PROBLEM TO SOLVE ::
Copies of all lines that contain "Quality" are needed; take them from the data below.

------ SUPPLIED DATA ------

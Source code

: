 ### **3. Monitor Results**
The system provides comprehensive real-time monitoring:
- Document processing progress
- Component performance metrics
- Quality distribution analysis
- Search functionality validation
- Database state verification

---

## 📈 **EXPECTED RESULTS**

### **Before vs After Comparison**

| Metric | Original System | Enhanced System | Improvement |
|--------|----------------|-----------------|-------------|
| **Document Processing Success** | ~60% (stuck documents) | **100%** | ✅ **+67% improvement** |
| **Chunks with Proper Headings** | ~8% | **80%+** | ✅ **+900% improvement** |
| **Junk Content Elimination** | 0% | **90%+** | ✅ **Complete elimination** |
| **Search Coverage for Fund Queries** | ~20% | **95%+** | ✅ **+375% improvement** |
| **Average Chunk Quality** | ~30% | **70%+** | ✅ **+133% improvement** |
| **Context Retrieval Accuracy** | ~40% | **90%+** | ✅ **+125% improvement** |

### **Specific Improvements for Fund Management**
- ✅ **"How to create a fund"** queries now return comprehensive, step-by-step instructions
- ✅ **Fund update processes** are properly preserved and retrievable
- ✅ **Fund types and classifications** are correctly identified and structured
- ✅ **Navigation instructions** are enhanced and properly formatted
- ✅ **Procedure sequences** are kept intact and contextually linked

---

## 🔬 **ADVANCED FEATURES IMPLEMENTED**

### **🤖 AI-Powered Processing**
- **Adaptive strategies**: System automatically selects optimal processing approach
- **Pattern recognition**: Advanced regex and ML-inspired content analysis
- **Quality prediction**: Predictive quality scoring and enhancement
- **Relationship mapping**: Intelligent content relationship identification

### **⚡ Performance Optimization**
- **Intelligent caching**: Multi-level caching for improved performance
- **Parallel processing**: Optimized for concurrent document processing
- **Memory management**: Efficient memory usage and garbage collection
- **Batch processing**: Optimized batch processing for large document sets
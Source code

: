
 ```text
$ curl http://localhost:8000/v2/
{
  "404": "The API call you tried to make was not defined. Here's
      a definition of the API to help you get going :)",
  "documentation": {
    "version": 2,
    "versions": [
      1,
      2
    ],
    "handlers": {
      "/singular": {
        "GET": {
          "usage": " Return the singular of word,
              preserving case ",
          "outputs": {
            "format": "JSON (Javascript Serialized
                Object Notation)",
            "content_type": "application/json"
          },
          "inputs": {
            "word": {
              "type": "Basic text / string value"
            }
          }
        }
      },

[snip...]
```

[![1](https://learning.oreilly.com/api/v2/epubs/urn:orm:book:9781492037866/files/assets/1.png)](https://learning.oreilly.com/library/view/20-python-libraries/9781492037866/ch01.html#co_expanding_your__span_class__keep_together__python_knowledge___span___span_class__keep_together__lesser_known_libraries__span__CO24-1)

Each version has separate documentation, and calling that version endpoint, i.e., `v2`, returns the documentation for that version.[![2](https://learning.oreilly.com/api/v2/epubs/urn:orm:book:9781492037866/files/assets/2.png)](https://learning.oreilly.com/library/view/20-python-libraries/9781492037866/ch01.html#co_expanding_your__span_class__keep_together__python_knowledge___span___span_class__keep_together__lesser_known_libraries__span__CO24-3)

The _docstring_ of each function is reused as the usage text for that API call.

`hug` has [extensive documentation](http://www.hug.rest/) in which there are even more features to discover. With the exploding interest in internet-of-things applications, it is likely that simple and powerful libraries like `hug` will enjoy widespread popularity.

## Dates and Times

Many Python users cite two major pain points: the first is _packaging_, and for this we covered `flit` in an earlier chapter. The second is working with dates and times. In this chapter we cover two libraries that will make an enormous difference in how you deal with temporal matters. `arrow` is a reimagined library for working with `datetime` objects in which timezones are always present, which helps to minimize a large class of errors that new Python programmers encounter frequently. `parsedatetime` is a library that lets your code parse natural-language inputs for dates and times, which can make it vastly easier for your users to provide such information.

------

PROBLEM SOLUTION ::
- Quality distribution analysis
| **Average Chunk Quality** | ~30% | **70%+** | ✅ **+133% improvement** |
- **Quality prediction**: Predictive quality scoring and enhancement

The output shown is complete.